Würzburg (dpa/lby) – Nach einem Anschlag auf eine ICE-Strecke in Unterfranken hat die Polizei jetzt zwei Tatverdächtige ermittelt: Ein Ehepaar, ein 36-jähriger Mann und eine 34-jährige Frau aus dem Landkreis Bad Kissingen, werden verdächtigt, am Dreikönigstag ein Plakat über die Gleise gespannt zu haben, sagte ein Polizeisprecher am Mittwoch und bestätigte einen Bericht der «Mainpost».

Die Kripo habe Wohnungen durchsucht, Beweismittel sichergestellt und die Tatverdächtigen vernommen. Erkenntnisse deuteten darauf hin, dass das Motiv «im Bereich einer Protestaktion von Corona-Leugnern zu finden ist», sagte der Polizeisprecher. Der Ermittlungserfolg sei auch einem Hinweis aus der Bevölkerung zu verdanken.
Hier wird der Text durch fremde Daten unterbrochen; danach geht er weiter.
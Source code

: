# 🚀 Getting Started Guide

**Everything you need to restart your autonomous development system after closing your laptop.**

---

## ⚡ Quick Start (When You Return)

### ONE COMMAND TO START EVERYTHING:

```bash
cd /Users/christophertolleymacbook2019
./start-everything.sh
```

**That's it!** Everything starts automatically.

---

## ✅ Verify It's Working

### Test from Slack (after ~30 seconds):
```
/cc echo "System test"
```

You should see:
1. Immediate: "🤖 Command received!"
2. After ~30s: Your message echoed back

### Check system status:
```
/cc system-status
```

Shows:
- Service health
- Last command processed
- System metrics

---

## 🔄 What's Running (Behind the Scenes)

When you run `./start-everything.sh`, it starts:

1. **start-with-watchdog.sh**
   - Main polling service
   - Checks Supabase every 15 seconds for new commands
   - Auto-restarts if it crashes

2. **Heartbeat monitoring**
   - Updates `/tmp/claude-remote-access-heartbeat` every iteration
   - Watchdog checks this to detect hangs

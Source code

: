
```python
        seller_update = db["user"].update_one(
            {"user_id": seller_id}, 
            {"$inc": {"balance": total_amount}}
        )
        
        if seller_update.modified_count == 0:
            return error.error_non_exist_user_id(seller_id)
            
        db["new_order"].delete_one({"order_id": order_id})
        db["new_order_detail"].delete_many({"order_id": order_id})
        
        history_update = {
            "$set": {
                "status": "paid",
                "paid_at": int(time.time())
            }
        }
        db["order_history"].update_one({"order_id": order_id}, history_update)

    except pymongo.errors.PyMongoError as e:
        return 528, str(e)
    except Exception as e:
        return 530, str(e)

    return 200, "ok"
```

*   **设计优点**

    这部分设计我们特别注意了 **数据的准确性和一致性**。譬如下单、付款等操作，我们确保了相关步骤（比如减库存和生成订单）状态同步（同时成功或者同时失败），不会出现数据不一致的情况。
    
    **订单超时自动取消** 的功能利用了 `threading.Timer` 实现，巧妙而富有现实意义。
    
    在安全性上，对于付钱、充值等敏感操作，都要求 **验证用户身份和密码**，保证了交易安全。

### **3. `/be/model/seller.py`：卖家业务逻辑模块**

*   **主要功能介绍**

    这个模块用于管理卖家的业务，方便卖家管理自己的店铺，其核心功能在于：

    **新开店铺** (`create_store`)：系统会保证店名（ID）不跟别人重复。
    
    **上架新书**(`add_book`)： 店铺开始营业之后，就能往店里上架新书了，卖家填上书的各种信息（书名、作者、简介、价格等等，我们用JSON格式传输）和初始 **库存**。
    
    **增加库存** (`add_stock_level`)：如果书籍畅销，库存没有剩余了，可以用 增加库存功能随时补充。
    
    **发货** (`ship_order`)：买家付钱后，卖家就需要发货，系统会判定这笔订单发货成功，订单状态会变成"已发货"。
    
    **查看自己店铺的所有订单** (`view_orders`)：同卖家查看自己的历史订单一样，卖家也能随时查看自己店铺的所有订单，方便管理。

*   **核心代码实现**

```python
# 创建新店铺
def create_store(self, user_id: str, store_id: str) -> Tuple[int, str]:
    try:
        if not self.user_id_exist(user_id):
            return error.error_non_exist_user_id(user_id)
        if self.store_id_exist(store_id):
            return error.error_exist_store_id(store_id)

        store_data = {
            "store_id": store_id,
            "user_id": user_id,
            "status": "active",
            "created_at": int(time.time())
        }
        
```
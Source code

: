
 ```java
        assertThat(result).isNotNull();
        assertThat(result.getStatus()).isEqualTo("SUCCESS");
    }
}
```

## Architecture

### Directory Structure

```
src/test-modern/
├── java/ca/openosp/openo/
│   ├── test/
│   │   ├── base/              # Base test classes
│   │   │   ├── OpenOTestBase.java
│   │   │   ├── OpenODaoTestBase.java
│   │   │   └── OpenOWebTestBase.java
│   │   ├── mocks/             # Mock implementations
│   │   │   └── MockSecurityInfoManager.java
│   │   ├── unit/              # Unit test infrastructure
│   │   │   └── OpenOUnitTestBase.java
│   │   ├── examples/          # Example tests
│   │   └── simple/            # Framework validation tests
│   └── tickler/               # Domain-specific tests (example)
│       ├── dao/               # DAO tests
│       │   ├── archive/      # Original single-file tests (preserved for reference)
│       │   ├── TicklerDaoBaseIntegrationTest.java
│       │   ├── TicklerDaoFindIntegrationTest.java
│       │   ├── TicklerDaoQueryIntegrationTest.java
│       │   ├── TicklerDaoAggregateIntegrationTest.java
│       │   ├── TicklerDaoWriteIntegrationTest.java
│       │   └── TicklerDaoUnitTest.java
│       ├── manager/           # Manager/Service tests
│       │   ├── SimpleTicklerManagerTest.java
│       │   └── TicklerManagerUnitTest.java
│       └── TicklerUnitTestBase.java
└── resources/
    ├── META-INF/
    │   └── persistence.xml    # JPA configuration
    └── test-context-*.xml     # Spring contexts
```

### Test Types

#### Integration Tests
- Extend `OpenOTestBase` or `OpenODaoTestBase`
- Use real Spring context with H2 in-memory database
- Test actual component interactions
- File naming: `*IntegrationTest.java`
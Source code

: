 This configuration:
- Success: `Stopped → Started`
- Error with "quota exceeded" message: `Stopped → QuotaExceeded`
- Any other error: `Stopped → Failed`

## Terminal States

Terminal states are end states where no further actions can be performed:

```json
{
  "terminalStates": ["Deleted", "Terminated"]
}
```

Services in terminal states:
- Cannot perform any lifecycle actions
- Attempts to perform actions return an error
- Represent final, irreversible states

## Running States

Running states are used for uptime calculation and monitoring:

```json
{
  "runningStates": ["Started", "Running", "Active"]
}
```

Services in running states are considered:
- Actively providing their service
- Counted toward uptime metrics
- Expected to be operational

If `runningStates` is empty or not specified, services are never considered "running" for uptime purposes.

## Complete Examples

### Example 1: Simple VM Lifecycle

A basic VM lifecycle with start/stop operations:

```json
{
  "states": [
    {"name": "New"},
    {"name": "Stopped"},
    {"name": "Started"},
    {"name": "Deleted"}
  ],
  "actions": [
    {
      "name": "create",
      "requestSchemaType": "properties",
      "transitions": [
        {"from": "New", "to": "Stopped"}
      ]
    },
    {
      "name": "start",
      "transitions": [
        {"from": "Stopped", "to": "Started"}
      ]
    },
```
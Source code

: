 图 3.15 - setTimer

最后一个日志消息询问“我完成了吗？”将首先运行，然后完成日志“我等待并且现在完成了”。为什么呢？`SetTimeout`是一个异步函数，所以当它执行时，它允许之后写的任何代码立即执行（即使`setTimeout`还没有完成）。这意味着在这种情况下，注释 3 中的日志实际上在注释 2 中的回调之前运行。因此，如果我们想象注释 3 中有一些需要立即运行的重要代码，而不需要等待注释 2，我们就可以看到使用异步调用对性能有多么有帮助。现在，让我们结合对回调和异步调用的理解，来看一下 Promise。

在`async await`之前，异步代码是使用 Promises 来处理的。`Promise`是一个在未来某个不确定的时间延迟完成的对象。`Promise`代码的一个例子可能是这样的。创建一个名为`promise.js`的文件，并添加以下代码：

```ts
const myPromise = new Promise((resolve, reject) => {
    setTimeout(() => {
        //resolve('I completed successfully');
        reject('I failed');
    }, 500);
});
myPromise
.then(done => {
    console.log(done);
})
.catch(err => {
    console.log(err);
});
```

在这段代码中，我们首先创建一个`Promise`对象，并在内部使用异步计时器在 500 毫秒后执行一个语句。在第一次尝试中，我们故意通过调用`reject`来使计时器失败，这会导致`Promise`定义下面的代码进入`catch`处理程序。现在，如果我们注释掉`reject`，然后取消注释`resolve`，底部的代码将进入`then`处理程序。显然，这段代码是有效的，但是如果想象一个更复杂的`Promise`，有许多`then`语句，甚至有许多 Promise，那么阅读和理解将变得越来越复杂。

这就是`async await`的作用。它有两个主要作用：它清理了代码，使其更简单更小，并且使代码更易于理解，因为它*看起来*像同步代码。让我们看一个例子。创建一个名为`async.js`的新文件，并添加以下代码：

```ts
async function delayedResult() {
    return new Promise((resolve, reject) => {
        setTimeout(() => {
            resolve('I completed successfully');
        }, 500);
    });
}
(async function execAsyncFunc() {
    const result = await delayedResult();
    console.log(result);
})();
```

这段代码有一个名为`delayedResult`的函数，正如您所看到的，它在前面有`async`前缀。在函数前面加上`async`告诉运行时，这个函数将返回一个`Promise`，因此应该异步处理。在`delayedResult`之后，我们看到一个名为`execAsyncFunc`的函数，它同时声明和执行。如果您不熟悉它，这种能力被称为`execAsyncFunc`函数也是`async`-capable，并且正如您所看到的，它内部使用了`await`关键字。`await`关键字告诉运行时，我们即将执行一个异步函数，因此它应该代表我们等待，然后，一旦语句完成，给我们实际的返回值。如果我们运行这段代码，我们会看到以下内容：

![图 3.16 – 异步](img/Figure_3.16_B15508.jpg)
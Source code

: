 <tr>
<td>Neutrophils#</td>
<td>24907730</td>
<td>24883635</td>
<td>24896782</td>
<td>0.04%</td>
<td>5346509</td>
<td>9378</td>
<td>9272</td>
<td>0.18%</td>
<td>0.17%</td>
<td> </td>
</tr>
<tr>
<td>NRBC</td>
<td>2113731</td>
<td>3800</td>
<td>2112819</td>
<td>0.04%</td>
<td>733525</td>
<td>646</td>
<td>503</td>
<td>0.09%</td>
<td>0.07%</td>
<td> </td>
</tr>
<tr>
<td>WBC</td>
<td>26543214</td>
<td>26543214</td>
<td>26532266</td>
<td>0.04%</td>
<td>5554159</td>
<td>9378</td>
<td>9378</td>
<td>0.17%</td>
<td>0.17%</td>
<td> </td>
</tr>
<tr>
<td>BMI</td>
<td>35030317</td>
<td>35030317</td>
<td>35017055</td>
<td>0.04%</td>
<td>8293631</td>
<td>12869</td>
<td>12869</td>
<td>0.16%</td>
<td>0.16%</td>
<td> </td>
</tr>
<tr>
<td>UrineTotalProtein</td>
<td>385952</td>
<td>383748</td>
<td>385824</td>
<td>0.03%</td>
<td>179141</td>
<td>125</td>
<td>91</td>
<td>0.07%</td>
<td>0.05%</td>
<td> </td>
Ein aus Schweinfurt kommender ICE hatte am 6. Januar eine über Holzlatten gespannte Plane mit der Aufschrift «Dieses Mal Fake» durchfahren. Der Lokführer leitete eine Notbremsung ein. Der Triebwagen wurde leicht beschädigt. Verletzt wurde niemand. Polizisten fanden später entlang der Bahnstrecke zwischen Waigolshausen und Gemünden weitere, ebenfalls mit Holzlatten über den Gleiskörper gespannte Plakate.